§ WORK ORDER
In the entries below, find the lines that contain the word "DataBasketball" and copy them.

§ RECORDS SHOWN

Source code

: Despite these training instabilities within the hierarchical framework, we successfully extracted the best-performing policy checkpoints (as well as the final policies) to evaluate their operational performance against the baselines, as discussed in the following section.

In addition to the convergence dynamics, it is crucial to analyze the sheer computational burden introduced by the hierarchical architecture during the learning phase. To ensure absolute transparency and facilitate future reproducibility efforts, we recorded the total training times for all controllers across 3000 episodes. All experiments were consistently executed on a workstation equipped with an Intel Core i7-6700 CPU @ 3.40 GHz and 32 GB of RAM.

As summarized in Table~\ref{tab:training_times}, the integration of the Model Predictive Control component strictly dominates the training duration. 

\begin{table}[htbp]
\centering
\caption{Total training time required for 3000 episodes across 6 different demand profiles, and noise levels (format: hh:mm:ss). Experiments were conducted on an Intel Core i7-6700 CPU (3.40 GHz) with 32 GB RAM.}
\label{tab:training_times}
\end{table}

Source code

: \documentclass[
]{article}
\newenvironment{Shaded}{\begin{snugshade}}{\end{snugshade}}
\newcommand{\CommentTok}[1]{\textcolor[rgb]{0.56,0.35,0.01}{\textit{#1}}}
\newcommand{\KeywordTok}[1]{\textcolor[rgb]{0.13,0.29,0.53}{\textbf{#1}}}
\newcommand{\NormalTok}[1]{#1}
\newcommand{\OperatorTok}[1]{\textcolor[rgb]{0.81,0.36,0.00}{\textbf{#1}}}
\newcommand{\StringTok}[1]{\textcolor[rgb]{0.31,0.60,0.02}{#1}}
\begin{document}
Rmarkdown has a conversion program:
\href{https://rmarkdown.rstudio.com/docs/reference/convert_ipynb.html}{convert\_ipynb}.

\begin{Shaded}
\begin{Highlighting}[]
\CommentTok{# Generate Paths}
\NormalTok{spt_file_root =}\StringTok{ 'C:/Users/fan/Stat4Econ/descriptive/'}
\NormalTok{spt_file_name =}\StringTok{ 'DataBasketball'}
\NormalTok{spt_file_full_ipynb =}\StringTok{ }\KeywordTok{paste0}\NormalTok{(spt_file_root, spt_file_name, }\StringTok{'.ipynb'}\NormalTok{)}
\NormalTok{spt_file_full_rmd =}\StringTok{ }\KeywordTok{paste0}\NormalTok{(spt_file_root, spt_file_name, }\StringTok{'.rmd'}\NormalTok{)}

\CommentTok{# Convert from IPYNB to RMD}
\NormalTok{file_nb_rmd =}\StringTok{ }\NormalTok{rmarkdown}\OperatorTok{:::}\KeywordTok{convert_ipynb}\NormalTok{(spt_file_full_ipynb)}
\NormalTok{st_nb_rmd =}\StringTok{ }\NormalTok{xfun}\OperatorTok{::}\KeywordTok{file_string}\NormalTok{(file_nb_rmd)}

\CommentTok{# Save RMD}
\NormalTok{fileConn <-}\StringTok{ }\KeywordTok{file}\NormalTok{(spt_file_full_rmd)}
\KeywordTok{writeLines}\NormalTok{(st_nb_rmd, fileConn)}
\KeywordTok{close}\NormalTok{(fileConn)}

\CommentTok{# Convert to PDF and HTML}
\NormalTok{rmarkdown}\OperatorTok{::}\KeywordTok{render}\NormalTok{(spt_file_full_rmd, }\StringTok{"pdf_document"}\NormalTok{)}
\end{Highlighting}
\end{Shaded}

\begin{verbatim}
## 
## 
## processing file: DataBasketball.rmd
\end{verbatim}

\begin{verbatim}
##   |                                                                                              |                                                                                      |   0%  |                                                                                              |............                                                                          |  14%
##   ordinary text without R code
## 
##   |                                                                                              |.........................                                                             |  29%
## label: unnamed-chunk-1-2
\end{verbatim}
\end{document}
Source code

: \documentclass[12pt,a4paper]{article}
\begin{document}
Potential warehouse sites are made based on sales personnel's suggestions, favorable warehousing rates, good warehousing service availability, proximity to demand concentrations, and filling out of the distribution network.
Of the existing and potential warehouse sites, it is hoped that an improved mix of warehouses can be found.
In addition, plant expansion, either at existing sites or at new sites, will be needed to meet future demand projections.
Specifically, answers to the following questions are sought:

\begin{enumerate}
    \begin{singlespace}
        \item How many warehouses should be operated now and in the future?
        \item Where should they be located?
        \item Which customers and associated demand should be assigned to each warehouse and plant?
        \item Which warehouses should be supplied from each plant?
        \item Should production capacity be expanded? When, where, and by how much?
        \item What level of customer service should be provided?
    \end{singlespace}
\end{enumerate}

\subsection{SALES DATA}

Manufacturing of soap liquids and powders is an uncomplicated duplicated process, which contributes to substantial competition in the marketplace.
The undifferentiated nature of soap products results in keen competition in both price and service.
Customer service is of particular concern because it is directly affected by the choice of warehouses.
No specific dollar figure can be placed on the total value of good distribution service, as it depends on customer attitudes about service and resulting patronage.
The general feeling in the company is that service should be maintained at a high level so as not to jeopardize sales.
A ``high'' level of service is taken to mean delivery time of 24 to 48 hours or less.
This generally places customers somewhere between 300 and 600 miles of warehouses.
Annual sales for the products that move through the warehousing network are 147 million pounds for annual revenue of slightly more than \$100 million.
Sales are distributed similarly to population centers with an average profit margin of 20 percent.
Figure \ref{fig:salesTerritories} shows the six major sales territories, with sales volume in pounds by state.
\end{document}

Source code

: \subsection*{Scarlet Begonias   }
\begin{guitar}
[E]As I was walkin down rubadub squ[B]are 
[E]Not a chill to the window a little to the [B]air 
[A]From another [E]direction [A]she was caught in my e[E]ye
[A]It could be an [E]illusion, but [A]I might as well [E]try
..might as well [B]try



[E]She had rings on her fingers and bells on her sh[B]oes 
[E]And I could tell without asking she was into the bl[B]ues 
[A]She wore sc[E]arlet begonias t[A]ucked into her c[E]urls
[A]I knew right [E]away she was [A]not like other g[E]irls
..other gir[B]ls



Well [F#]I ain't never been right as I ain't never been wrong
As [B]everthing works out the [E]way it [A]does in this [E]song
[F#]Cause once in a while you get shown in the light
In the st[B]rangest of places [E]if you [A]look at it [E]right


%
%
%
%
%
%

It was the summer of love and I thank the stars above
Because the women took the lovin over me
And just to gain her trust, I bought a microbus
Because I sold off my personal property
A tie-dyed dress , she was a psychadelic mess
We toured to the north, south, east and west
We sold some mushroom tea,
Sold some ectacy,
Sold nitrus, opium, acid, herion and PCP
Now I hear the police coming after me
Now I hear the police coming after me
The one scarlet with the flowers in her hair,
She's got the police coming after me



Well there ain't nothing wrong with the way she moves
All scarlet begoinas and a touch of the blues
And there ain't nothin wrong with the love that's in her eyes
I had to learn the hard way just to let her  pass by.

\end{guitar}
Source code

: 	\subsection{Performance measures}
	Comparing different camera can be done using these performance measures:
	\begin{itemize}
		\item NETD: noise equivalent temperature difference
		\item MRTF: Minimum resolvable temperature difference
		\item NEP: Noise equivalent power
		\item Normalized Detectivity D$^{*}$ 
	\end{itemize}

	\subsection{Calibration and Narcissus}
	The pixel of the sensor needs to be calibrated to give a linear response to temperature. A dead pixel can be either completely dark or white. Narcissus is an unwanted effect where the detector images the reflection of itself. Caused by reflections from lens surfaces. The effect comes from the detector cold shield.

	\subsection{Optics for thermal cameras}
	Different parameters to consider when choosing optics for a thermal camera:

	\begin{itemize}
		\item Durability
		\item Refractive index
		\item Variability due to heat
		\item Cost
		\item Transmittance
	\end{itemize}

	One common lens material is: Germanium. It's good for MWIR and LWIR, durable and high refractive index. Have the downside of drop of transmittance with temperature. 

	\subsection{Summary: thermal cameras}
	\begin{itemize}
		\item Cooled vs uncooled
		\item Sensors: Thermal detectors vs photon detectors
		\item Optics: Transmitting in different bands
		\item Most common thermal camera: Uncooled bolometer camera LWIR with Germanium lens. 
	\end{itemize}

§ YOUR SOLUTION
\NormalTok{spt_file_name =}\StringTok{ 'DataBasketball'}
## processing file: DataBasketball.rmd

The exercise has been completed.